Ngaio Marsh was educated at St Margaret's College in Christchurch, New Zealand. She studied painting at the
Canterbury College School of Art before becoming an actress with the Allan Wilkie company touring New Zealand.
From 1928 onward she divided her time between living in the United Kingdom and in her native New Zealand.
She was made a Dame Commander of the British Empire in 1966.
Internationally she is best known for her 32 detective novels published between 1934 and 1982. Along with Agatha
Christie, Margery Allingham and Dorothy L. Sayers, she was classed as one of the four original "Queens of Crime" - female
British crime writers who dominated the crime fiction genre in the Golden Age of the 1920s and 1930s.

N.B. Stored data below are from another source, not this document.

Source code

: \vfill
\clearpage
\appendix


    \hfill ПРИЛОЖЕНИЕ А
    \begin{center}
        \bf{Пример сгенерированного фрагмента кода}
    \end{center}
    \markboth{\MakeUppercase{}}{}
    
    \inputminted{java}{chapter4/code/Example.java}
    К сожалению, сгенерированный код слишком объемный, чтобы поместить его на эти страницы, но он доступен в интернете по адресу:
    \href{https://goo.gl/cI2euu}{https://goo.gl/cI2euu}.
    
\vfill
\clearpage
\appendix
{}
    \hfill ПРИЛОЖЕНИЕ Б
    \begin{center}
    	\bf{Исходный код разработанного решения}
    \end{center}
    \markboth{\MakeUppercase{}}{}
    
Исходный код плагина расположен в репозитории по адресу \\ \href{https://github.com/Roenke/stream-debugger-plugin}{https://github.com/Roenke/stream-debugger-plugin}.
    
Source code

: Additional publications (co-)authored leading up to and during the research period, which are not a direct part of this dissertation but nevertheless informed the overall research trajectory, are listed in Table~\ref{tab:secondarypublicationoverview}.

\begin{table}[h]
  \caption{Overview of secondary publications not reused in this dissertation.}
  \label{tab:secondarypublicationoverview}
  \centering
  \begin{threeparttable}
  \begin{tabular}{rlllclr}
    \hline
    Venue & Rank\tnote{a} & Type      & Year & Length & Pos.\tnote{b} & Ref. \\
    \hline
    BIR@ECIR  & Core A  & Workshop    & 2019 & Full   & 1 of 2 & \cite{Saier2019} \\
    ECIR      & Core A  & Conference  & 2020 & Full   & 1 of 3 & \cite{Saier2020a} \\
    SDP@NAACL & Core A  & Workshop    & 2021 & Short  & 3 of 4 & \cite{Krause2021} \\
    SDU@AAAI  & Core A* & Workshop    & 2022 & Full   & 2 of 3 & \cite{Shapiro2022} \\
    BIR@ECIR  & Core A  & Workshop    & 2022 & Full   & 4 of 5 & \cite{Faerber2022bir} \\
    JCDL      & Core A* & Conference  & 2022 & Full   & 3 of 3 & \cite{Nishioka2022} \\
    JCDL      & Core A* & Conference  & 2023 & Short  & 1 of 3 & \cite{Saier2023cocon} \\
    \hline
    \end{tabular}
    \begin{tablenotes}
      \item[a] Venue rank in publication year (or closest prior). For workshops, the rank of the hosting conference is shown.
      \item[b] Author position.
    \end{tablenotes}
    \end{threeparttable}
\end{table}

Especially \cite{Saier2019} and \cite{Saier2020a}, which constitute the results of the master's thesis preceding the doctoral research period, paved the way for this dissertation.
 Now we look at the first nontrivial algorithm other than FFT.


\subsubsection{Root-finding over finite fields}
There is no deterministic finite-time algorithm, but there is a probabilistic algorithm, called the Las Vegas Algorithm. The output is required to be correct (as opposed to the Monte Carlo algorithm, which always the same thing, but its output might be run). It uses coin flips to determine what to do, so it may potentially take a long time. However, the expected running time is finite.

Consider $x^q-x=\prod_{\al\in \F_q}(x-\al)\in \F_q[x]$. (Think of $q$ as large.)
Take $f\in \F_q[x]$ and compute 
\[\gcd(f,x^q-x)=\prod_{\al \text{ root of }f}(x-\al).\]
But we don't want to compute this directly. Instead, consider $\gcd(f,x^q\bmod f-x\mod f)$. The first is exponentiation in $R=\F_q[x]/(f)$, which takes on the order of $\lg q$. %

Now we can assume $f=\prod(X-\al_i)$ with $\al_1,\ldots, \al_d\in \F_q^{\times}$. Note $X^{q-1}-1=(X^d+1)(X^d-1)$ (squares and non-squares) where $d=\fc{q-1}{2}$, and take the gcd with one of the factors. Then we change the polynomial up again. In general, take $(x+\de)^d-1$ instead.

All her novels feature British CID detective Roderick Alleyn. Several novels feature Marsh's other loves, the theatre
and painting. A number are set around theatrical productions (Enter a Murderer, Vintage Murder, Overture to Death,
Opening Night, Death at the Dolphin, and Light Thickens), and two others about actors off stage (Final Curtain and False
Scent). Her short story "'I Can Find My Way Out" is also set around a theatrical production and is the earlier "Jupiter case"
referred to in Opening Night. Alleyn marries a painter, Agatha Troy, whom he meets during an investigation (Artists in Crime),
and who features in several later novels.